*Instructions for the task*: Produce an exact transcript of all the records.

Top of Records for the exercise

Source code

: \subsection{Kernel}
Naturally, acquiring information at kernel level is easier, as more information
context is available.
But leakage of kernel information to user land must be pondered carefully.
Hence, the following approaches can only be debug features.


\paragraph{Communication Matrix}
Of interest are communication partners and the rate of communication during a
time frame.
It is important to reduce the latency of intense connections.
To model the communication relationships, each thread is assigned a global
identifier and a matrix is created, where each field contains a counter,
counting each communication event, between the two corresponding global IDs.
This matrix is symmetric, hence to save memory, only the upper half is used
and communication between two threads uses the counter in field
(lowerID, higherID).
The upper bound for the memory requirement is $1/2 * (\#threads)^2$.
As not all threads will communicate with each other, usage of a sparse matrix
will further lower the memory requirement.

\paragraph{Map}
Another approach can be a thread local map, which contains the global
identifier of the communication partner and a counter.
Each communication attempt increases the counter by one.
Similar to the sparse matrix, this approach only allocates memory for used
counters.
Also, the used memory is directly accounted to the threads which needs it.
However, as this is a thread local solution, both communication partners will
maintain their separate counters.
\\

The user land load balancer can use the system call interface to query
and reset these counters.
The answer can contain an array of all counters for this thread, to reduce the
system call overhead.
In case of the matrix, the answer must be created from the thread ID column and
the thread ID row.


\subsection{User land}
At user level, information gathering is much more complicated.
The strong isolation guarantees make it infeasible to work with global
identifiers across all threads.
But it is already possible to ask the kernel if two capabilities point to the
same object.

Bottom of Records for the exercise

*Solved problem*:
Source code

: \subsection{Kernel}
Naturally, acquiring information at kernel level is easier, as more information
context is available.
But leakage of kernel information to user land must be pondered carefully.
Hence, the following approaches can only be debug features.


\paragraph{Communication Matrix}
Of interest are communication partners and the rate of communication during a
time frame.
It is important to reduce the latency of intense connections.
To model the communication relationships, each thread is assigned a global
identifier and a matrix is created, where each field contains a counter,
counting each communication event, between the two corresponding global IDs.
This matrix is symmetric, hence to save memory, only the upper half is used
and communication between two threads uses the counter in field
(lowerID, higherID).
The upper bound for the memory requirement is $1/2 * (\#threads)^2$.
As not all threads will communicate with each other, usage of a sparse matrix
will further lower the memory requirement.

\paragraph{Map}
Another approach can be a thread local map, which contains the global
identifier of the communication partner and a counter.
Each communication attempt increases the counter by one.
Similar to the sparse matrix, this approach only allocates memory for used
counters.
Also, the used memory is directly accounted to the threads which needs it.
However, as this is a thread local solution, both communication partners will
maintain their separate counters.
\\

The user land load balancer can use the system call interface to query
and reset these counters.
The answer can contain an array of all counters for this thread, to reduce the
system call overhead.
In case of the matrix, the answer must be created from the thread ID column and
the thread ID row.


\subsection{User land}
At user level, information gathering is much more complicated.
The strong isolation guarantees make it infeasible to work with global
identifiers across all threads.
But it is already possible to ask the kernel if two capabilities point to the
same object.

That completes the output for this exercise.